Saanich student leads 12 Greater Victoria, Vancouver farms in food recovery

Published 5:30 am Monday, March 2, 2026

A youth-led initiative to gather food that would otherwise be wasted is predictably growing beyond its Saanich seeding.

Apollin Lu, executive director, started the Food Recovery Alliance during her Grade 9 year at St. Michaels University School. Lu grew up around farms, including watching her dad at work for a decade.
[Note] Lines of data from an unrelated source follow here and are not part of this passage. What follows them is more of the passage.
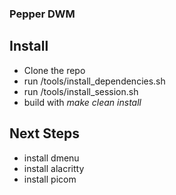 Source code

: ### Pepper DWM

## Install
- Clone the repo 
- run /tools/install_dependencies.sh
- run /tools/install_session.sh
- build with *make clean install*

## Next Steps
- install dmenu
- install alacritty
- install picom
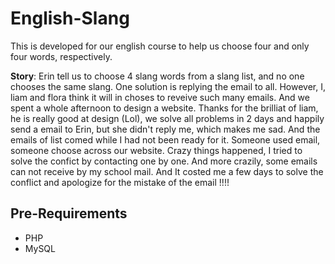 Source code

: # English-Slang
This is developed for our english course to help us choose four and  only four words, respectively. 

**Story**: Erin tell us to choose 4 slang words from a slang list, and no one chooses the same slang. One solution is replying the email to all. However, I, liam and flora think it will in choses to reveive such many emails. And we spent a whole afternoon to design a website. Thanks for the brilliat of liam, he is really good at design (Lol), we solve all problems in 2 days and happily send a email to Erin, but she didn't reply me, which makes me sad. And the emails of list comed while I had not been ready for it. Someone used email, someone choose across our website. Crazy things happened, I tried to solve the confict by contacting one by one. And more crazily, some emails can not receive by my school mail.  And It costed me a few days to solve the conflict and apologize for the mistake of the email !!!!


## Pre-Requirements
- PHP
- MySQL


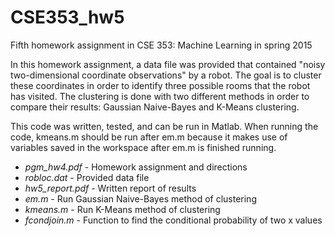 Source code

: # CSE353_hw5
Fifth homework assignment in CSE 353: Machine Learning in spring 2015

In this homework assignment, a data file was provided that contained "noisy two-dimensional coordinate observations" by a robot. The goal is to cluster these coordinates in order to identify three possible rooms that the robot has visited. The clustering is done with two different methods in order to compare their results: Gaussian Naive-Bayes and K-Means clustering.

This code was written, tested, and can be run in Matlab. When running the code, kmeans.m should be run after em.m because it makes use of variables saved in the workspace after em.m is finished running.

* <i>pgm_hw4.pdf</i>     - Homework assignment and directions
* <i>robloc.dat</i>      - Provided data file
* <i>hw5_report.pdf</i>  - Written report of results
* <i>em.m</i>            - Run Gaussian Naive-Bayes method of clustering
* <i>kmeans.m</i>        - Run K-Means method of clustering
* <i>fcondjoin.m</i>     - Function to find the conditional probability of two x values
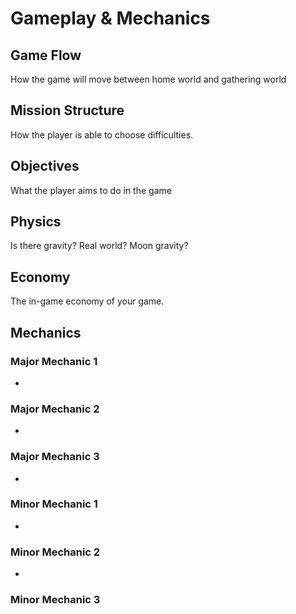 # Gameplay & Mechanics
## Game Flow
How the game will move between home world and gathering world

## Mission Structure
How the player is able to choose difficulties.

## Objectives
What the player aims to do in the game

## Physics
Is there gravity? Real world? Moon gravity?

## Economy
The in-game economy of your game.

## Mechanics
### Major Mechanic 1
-
### Major Mechanic 2
-
### Major Mechanic 3
-

### Minor Mechanic 1
-
### Minor Mechanic 2
-
### Minor Mechanic 3 


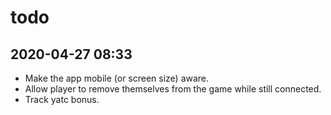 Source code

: # todo

## 2020-04-27 08:33
- Make the app mobile (or screen size) aware.
- Allow player to remove themselves from the game while still connected.
- Track yatc bonus.

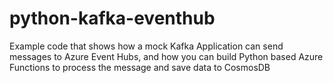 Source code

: # python-kafka-eventhub
Example code that shows how a mock Kafka Application can send messages to Azure Event Hubs, and how you can build Python based Azure Functions to process the message and save data to CosmosDB
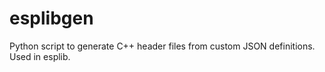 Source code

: # esplibgen
Python script to generate C++ header files from custom JSON definitions. Used in esplib.
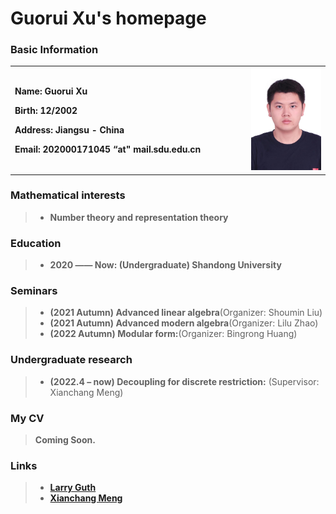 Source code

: # Guorui Xu's homepage

### Basic Information

<table border="0">
  <tr>
    <td width="75%">
      <p><b>  Name: Guorui Xu </b></p> 
      <p><b>  Birth: 12/2002 </b></p>
      <p><b>  Address: Jiangsu - China </b></p>
      <p><b>  Email: 202000171045 “at" mail.sdu.edu.cn </b></p>
    </td>
    <td width="25%">
      <img src="Photo.jpg" width="900%"> 
    </td>
  </tr>
</table>

### Mathematical interests

> + **Number theory and representation theory**

### Education

> + **2020 —— Now: (Undergraduate) Shandong University**

### Seminars

> + **(2021 Autumn) Advanced linear algebra**(Organizer: Shoumin Liu)
> + **(2021 Autumn) Advanced modern algebra**(Organizer: Lilu Zhao)
> + **(2022 Autumn) Modular form:**(Organizer: Bingrong Huang)

### Undergraduate research

> + **(2022.4 – now) Decoupling for discrete restriction:** (Supervisor: Xianchang Meng) 

### My CV
> **Coming Soon.**

### Links

> + [**Larry Guth**](https://math.mit.edu/~lguth/)
> + [**Xianchang Meng**](https://faculty.sdu.edu.cn/mengxianchang/zh_CN/index/1382877/list/index.htm)

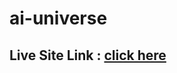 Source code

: # ai-universe
<h2>Live Site Link : <a href="https://prismatic-panda-57a476.netlify.app/">click here</a></h2>
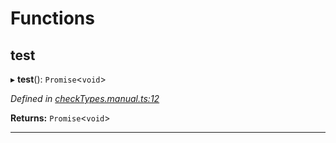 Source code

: 

# Functions

<a id="test"></a>

##  test

▸ **test**(): `Promise`<`void`>

*Defined in [checkTypes.manual.ts:12](https://github.com/polkadot-js/api/blob/c2ccf35/packages/api/src/checkTypes.manual.ts#L12)*

**Returns:** `Promise`<`void`>

___

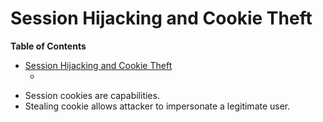 # Session Hijacking and Cookie Theft

<!-- markdown-toc start - Don't edit this section. Run M-x markdown-toc-refresh-toc -->
**Table of Contents**

- [Session Hijacking and Cookie Theft](#session-hijacking-and-cookie-theft)
    - [](#)

<!-- markdown-toc end -->

* Session cookies are capabilities.
* Stealing cookie allows attacker to impersonate a legitimate user.


## 
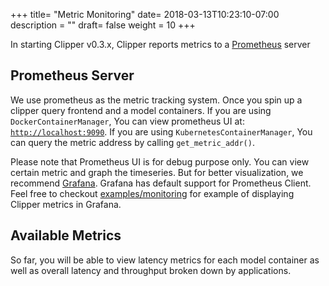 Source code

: +++
title= "Metric Monitoring"
date= 2018-03-13T10:23:10-07:00
description = ""
draft= false
weight = 10
+++

In starting Clipper v0.3.x, Clipper reports metrics to a [Prometheus](https://prometheus.io/) server

## Prometheus Server
We use prometheus as the metric tracking system. Once you spin up a clipper query frontend and a model containers.
If you are using `DockerContainerManager`, You can view prometheus UI at: [`http://localhost:9090`](http://localhost:9090).
If you are using `KubernetesContainerManager`, You can query the metric address by calling `get_metric_addr()`.

Please note that Prometheus UI is for debug purpose only. You can view certain metric and graph the timeseries. But for better visualization, we recommend [Grafana](https://grafana.com/). Grafana has default support for Prometheus Client. Feel free to checkout [examples/monitoring](https://github.com/ucbrise/clipper/tree/develop/examples/monitoring) for example of displaying Clipper metrics in Grafana.

## Available Metrics
So far, you will be able to view latency metrics for each model container as well as overall latency and throughput broken down by applications.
She saw how hard farmers work, and how dismayed they are with the thousands of pounds of produce heading to waste.

“I quickly realized this is a lot of work,” Lu said, of the early working on farms and markets to gather a team and suppliers.

The Victoria Food Alliance was officially incorporated under the BC Societies Act Feb. 24, 2025 as the West Coast Food Recovery Alliance Foundation.
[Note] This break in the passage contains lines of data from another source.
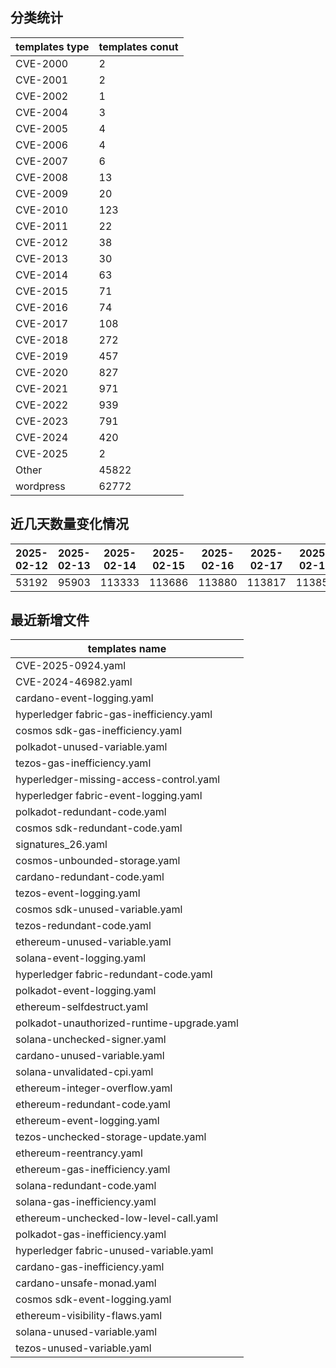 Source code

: ## 分类统计
| templates type | templates conut | 
| --- | --- |
| CVE-2000 | 2 |
| CVE-2001 | 2 |
| CVE-2002 | 1 |
| CVE-2004 | 3 |
| CVE-2005 | 4 |
| CVE-2006 | 4 |
| CVE-2007 | 6 |
| CVE-2008 | 13 |
| CVE-2009 | 20 |
| CVE-2010 | 123 |
| CVE-2011 | 22 |
| CVE-2012 | 38 |
| CVE-2013 | 30 |
| CVE-2014 | 63 |
| CVE-2015 | 71 |
| CVE-2016 | 74 |
| CVE-2017 | 108 |
| CVE-2018 | 272 |
| CVE-2019 | 457 |
| CVE-2020 | 827 |
| CVE-2021 | 971 |
| CVE-2022 | 939 |
| CVE-2023 | 791 |
| CVE-2024 | 420 |
| CVE-2025 | 2 |
| Other | 45822 |
| wordpress | 62772 |
## 近几天数量变化情况
|2025-02-12 | 2025-02-13 | 2025-02-14 | 2025-02-15 | 2025-02-16 | 2025-02-17 | 2025-02-18|
|--- | ------ | ------ | ------ | ------ | ------ | ---|
|53192 | 95903 | 113333 | 113686 | 113880 | 113817 | 113857|
## 最近新增文件
| templates name | 
| --- |
| CVE-2025-0924.yaml |
| CVE-2024-46982.yaml |
| cardano-event-logging.yaml |
| hyperledger fabric-gas-inefficiency.yaml |
| cosmos sdk-gas-inefficiency.yaml |
| polkadot-unused-variable.yaml |
| tezos-gas-inefficiency.yaml |
| hyperledger-missing-access-control.yaml |
| hyperledger fabric-event-logging.yaml |
| polkadot-redundant-code.yaml |
| cosmos sdk-redundant-code.yaml |
| signatures_26.yaml |
| cosmos-unbounded-storage.yaml |
| cardano-redundant-code.yaml |
| tezos-event-logging.yaml |
| cosmos sdk-unused-variable.yaml |
| tezos-redundant-code.yaml |
| ethereum-unused-variable.yaml |
| solana-event-logging.yaml |
| hyperledger fabric-redundant-code.yaml |
| polkadot-event-logging.yaml |
| ethereum-selfdestruct.yaml |
| polkadot-unauthorized-runtime-upgrade.yaml |
| solana-unchecked-signer.yaml |
| cardano-unused-variable.yaml |
| solana-unvalidated-cpi.yaml |
| ethereum-integer-overflow.yaml |
| ethereum-redundant-code.yaml |
| ethereum-event-logging.yaml |
| tezos-unchecked-storage-update.yaml |
| ethereum-reentrancy.yaml |
| ethereum-gas-inefficiency.yaml |
| solana-redundant-code.yaml |
| solana-gas-inefficiency.yaml |
| ethereum-unchecked-low-level-call.yaml |
| polkadot-gas-inefficiency.yaml |
| hyperledger fabric-unused-variable.yaml |
| cardano-gas-inefficiency.yaml |
| cardano-unsafe-monad.yaml |
| cosmos sdk-event-logging.yaml |
| ethereum-visibility-flaws.yaml |
| solana-unused-variable.yaml |
| tezos-unused-variable.yaml |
Now in Grade 11, she spent two years building community connections – quickly tallying 7,272 pounds of produce valued at $25,210 – expanding last year to incorporate farming workshops, designed to entice younger audiences.

“This year we really started to get a lot of youth interest in our organization, which I think will help us sustain long term,” Lu said.

The organization primarily partners with the Mustard Seed for distribution.

The Victoria food bank boasts a food security distribution centre that rescues and receives more than 10,000 pounds of food each weekday from 30-plus local grocery stores and donors distributing it through some 60 local social service agencies – impacting about 70,000 food insecure individuals.

The teen-led Food Recovery Alliance continues to grow, working with a dozen local farms that donate frequently, primarily in Greater Victoria plus two in Greater Vancouver.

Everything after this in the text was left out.